Rendered images with source text
○ ○ ○ ○ ○ ○ ○

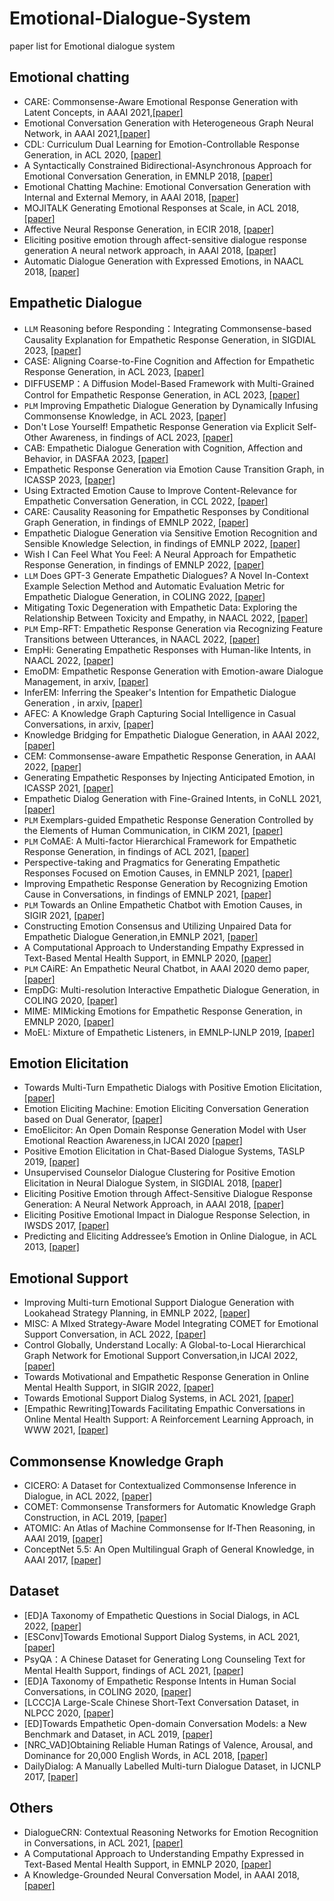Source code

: # Emotional-Dialogue-System
paper list for Emotional dialogue system

## Emotional chatting

- CARE: Commonsense-Aware Emotional Response Generation with Latent Concepts, in AAAI 2021,[[paper]](https://arxiv.org/abs/2012.08377)
- Emotional Conversation Generation with Heterogeneous Graph Neural Network, in AAAI 2021,[[paper]](https://arxiv.org/abs/2012.04882)
- CDL: Curriculum Dual Learning for Emotion-Controllable Response Generation, in ACL 2020, [[paper]](https://arxiv.org/abs/2005.00329)
- A Syntactically Constrained Bidirectional-Asynchronous Approach for Emotional Conversation Generation, in EMNLP 2018, [[paper]](https://www.aclweb.org/anthology/D18-1071)
- Emotional Chatting Machine: Emotional Conversation Generation with Internal and External Memory, in AAAI 2018, [[paper]](https://arxiv.org/abs/1704.01074)
- MOJITALK Generating Emotional Responses at Scale, in ACL 2018, [[paper]](https://aclweb.org/anthology/P18-1104)
- Affective Neural Response Generation, in ECIR 2018, [[paper]](https://arxiv.org/abs/1709.03968)
- Eliciting positive emotion through affect-sensitive dialogue response generation A neural network approach, in AAAI 2018, [[paper]](https://ojs.aaai.org/index.php/AAAI/article/view/11955)
- Automatic Dialogue Generation with Expressed Emotions, in NAACL 2018, [[paper]](https://aclanthology.org/N18-2008/)

## Empathetic Dialogue

- `LLM` Reasoning before Responding：Integrating Commonsense-based Causality Explanation for Empathetic Response Generation, in SIGDIAL 2023, [[paper]](https://arxiv.org/abs/2308.00085)
- CASE: Aligning Coarse-to-Fine Cognition and Affection for Empathetic Response Generation, in ACL 2023, [[paper]](https://arxiv.org/abs/2208.08845)
- DIFFUSEMP：A Diffusion Model-Based Framework with Multi-Grained Control for Empathetic Response Generation, in ACL 2023, [[paper]](https://arxiv.org/abs/2306.01657)
- `PLM` Improving Empathetic Dialogue Generation by Dynamically Infusing Commonsense Knowledge, in ACL 2023, [[paper]](https://arxiv.org/abs/2306.04657)
- Don't Lose Yourself! Empathetic Response Generation via Explicit Self-Other Awareness, in findings of ACL 2023, [[paper]](https://arxiv.org/abs/2210.03884)
- CAB: Empathetic Dialogue Generation with Cognition, Affection and Behavior, in DASFAA 2023, [[paper]](https://arxiv.org/abs/2302.01935)
- Empathetic Response Generation via Emotion Cause Transition Graph, in ICASSP 2023, [[paper]](https://arxiv.org/abs/2302.11787)
- Using Extracted Emotion Cause to Improve Content-Relevance for Empathetic Conversation Generation, in CCL 2022, [[paper]](https://aclanthology.org/2022.ccl-1.72/)
- CARE: Causality Reasoning for Empathetic Responses by Conditional Graph Generation, in findings of EMNLP 2022, [[paper]](https://arxiv.org/abs/2211.00255)
- Empathetic Dialogue Generation via Sensitive Emotion Recognition and Sensible Knowledge Selection, in findings of EMNLP 2022, [[paper]](https://arxiv.org/abs/2210.11715)
- Wish I Can Feel What You Feel: A Neural Approach for Empathetic Response Generation, in findings of EMNLP 2022,  [[paper]](https://arxiv.org/abs/2212.02000)
- `LLM` Does GPT-3 Generate Empathetic Dialogues? A Novel In-Context Example Selection Method and Automatic Evaluation Metric for Empathetic Dialogue Generation, in COLING 2022, [[paper]](https://aclanthology.org/2022.coling-1.56/)
- Mitigating Toxic Degeneration with Empathetic Data: Exploring the Relationship Between Toxicity and Empathy, in NAACL 2022, [[paper]](https://arxiv.org/abs/2205.07233)
- `PLM` Emp-RFT: Empathetic Response Generation via Recognizing Feature Transitions between Utterances, in NAACL 2022, [[paper]](https://arxiv.org/abs/2205.03112)
- EmpHi: Generating Empathetic Responses with Human-like Intents, in NAACL 2022, [[paper]](https://arxiv.org/abs/2204.12191v1)
- EmoDM: Empathetic Response Generation with Emotion-aware Dialogue Management, in arxiv, [[paper]](https://arxiv.org/abs/2205.03676v2)
- InferEM: Inferring the Speaker's Intention for Empathetic Dialogue Generation , in arxiv, [[paper]](https://arxiv.org/abs/2212.06373)
- AFEC: A Knowledge Graph Capturing Social Intelligence in Casual Conversations, in arxiv, [[paper]](https://arxiv.org/abs/2205.10850)
- Knowledge Bridging for Empathetic Dialogue Generation, in AAAI 2022, [[paper]](https://arxiv.org/abs/2009.09708)
- CEM: Commonsense-aware Empathetic Response Generation, in AAAI 2022, [[paper]](https://arxiv.org/abs/2109.05739)
- Generating Empathetic Responses by Injecting Anticipated Emotion, in ICASSP  2021, [[paper]](https://ieeexplore.ieee.org/document/9413596)
- Empathetic Dialog Generation with Fine-Grained Intents, in CoNLL 2021, [[paper]](https://arxiv.org/abs/2105.06829)
- `PLM` Exemplars-guided Empathetic Response Generation Controlled by the Elements of Human Communication, in CIKM 2021, [[paper]](https://arxiv.org/abs/2106.11791)
- `PLM` CoMAE: A Multi-factor Hierarchical Framework for Empathetic Response Generation, in findings of ACL 2021, [[paper]](https://arxiv.org/abs/2105.08316)
- Perspective-taking and Pragmatics for Generating Empathetic Responses Focused on Emotion Causes, in EMNLP 2021, [[paper]](https://aclanthology.org/2021.emnlp-main.170/)
- Improving Empathetic Response Generation by Recognizing Emotion Cause in Conversations, in findings of EMNLP 2021, [[paper]](https://aclanthology.org/2021.findings-emnlp.70/)
- `PLM` Towards an Online Empathetic Chatbot with Emotion Causes, in SIGIR 2021, [[paper]](https://arxiv.org/abs/2105.11903)
- Constructing Emotion Consensus and Utilizing Unpaired Data for Empathetic Dialogue Generation,in EMNLP 2021, [[paper]](https://arxiv.org/abs/2109.07779)
- A Computational Approach to Understanding Empathy Expressed in Text-Based Mental Health Support, in EMNLP 2020, [[paper]](https://arxiv.org/abs/2009.08441)
- `PLM` CAiRE: An Empathetic Neural Chatbot, in AAAI 2020 demo paper, [[paper]](https://arxiv.org/abs/1907.12108)
- EmpDG: Multi-resolution Interactive Empathetic Dialogue Generation, in COLING 2020, [[paper]](https://aclanthology.org/2020.coling-main.394/)
- MIME: MIMicking Emotions for Empathetic Response Generation, in EMNLP 2020, [[paper]](https://aclanthology.org/2020.emnlp-main.721/)
- MoEL: Mixture of Empathetic Listeners, in EMNLP-IJNLP 2019, [[paper]](https://aclanthology.org/D19-1012/)

## Emotion Elicitation

- Towards Multi-Turn Empathetic Dialogs with Positive Emotion Elicitation, [[paper]](https://arxiv.org/abs/2204.10509)
- Emotion Eliciting Machine: Emotion Eliciting Conversation Generation based on Dual Generator, [[paper]](https://arxiv.org/abs/2105.08251v1)
- EmoElicitor: An Open Domain Response Generation Model with User Emotional Reaction Awareness,in IJCAI 2020 [[paper]](https://www.ijcai.org/proceedings/2020/503)
- Positive Emotion Elicitation in Chat-Based Dialogue Systems, TASLP 2019, [[paper]](https://ieeexplore.ieee.org/document/8649596)
- Unsupervised Counselor Dialogue Clustering for Positive Emotion Elicitation in Neural Dialogue System, in SIGDIAL 2018, [[paper]](https://aclanthology.org/W18-5017/)
- Eliciting Positive Emotion through Affect-Sensitive Dialogue Response Generation: A Neural Network Approach, in AAAI 2018, [[paper]](https://ojs.aaai.org/index.php/AAAI/article/view/11955)
- Eliciting Positive Emotional Impact in Dialogue Response Selection, in IWSDS 2017, [[paper]](https://link.springer.com/chapter/10.1007/978-3-319-92108-2_15)
- Predicting and Eliciting Addressee’s Emotion in Online Dialogue, in ACL 2013, [[paper]](https://aclanthology.org/P13-1095/)

## Emotional Support

- Improving Multi-turn Emotional Support Dialogue Generation with Lookahead Strategy Planning, in EMNLP 2022, [[paper]](https://arxiv.org/abs/2210.04242)
- MISC: A MIxed Strategy-Aware Model Integrating COMET for Emotional Support Conversation, in ACL 2022, [[paper]](https://arxiv.org/abs/2203.13560)
- Control Globally, Understand Locally: A Global-to-Local Hierarchical Graph Network for Emotional Support Conversation,in IJCAI 2022, [[paper]](https://www.ijcai.org/proceedings/2022/600)
- Towards Motivational and Empathetic Response Generation in Online Mental Health Support, in SIGIR 2022, [[paper]](https://dl.acm.org/doi/10.1145/3477495.3531912)
- Towards Emotional Support Dialog Systems, in ACL 2021, [[paper]](https://arxiv.org/abs/2106.01144)
- [Empathic Rewriting]Towards Facilitating Empathic Conversations in Online Mental Health Support: A Reinforcement Learning Approach, in WWW 2021, [[paper]](https://arxiv.org/abs/2101.07714)

## Commonsense Knowledge Graph

- CICERO: A Dataset for Contextualized Commonsense Inference in Dialogue, in ACL 2022, [[paper]](https://aclanthology.org/2022.acl-long.344/)
- COMET: Commonsense Transformers for Automatic Knowledge Graph Construction, in ACL 2019, [[paper]](https://arxiv.org/abs/1906.05317)
- ATOMIC: An Atlas of Machine Commonsense for If-Then Reasoning, in AAAI 2019, [[paper]](https://arxiv.org/abs/1811.00146)
- ConceptNet 5.5: An Open Multilingual Graph of General Knowledge, in AAAI 2017, [[paper]](https://arxiv.org/abs/1612.03975)

## Dataset

- [ED]A Taxonomy of Empathetic Questions in Social Dialogs, in ACL 2022, [[paper]](https://aclanthology.org/2022.acl-long.211/)
- [ESConv]Towards Emotional Support Dialog Systems, in ACL 2021, [[paper]](https://arxiv.org/abs/2106.01144)
- PsyQA：A Chinese Dataset for Generating Long Counseling Text for Mental Health Support, findings of ACL 2021, [[paper]](https://aclanthology.org/2021.findings-acl.130/)
- [ED]A Taxonomy of Empathetic Response Intents in Human Social Conversations, in COLING 2020, [[paper]](https://arxiv.org/abs/2012.04080)
- [LCCC]A Large-Scale Chinese Short-Text Conversation Dataset, in NLPCC 2020, [[paper]](https://arxiv.org/abs/2008.03946)
- [ED]Towards Empathetic Open-domain Conversation Models: a New Benchmark and Dataset, in ACL 2019, [[paper]](https://arxiv.org/abs/1811.00207)
- [NRC_VAD]Obtaining Reliable Human Ratings of Valence, Arousal, and Dominance for 20,000 English Words, in ACL 2018, [[paper]](https://aclweb.org/anthology/P18-1017)
- DailyDialog: A Manually Labelled Multi-turn Dialogue Dataset, in IJCNLP 2017, [[paper]](https://www.aclweb.org/anthology/I17-1099)


## Others

- DialogueCRN: Contextual Reasoning Networks for Emotion Recognition in Conversations, in ACL 2021, [[paper]](https://aclanthology.org/2021.acl-long.547/)
- A Computational Approach to Understanding Empathy Expressed in Text-Based Mental Health Support, in EMNLP 2020, [[paper]](https://arxiv.org/abs/2009.08441)
- A Knowledge-Grounded Neural Conversation Model, in AAAI 2018, [[paper]](https://www.aaai.org/ocs/index.php/AAAI/AAAI18/paper/view/16710/16057)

○ ○ ○ ○ ○ ○ ○

◆ INSTRUCTIONS TO FOLLOW:
Only the lines that contain the string "Social" should be copied from the entries above.

◆ RESPONSE TO THIS EXERCISE:
- AFEC: A Knowledge Graph Capturing Social Intelligence in Casual Conversations, in arxiv, [[paper]](https://arxiv.org/abs/2205.10850)
- [ED]A Taxonomy of Empathetic Questions in Social Dialogs, in ACL 2022, [[paper]](https://aclanthology.org/2022.acl-long.211/)
- [ED]A Taxonomy of Empathetic Response Intents in Human Social Conversations, in COLING 2020, [[paper]](https://arxiv.org/abs/2012.04080)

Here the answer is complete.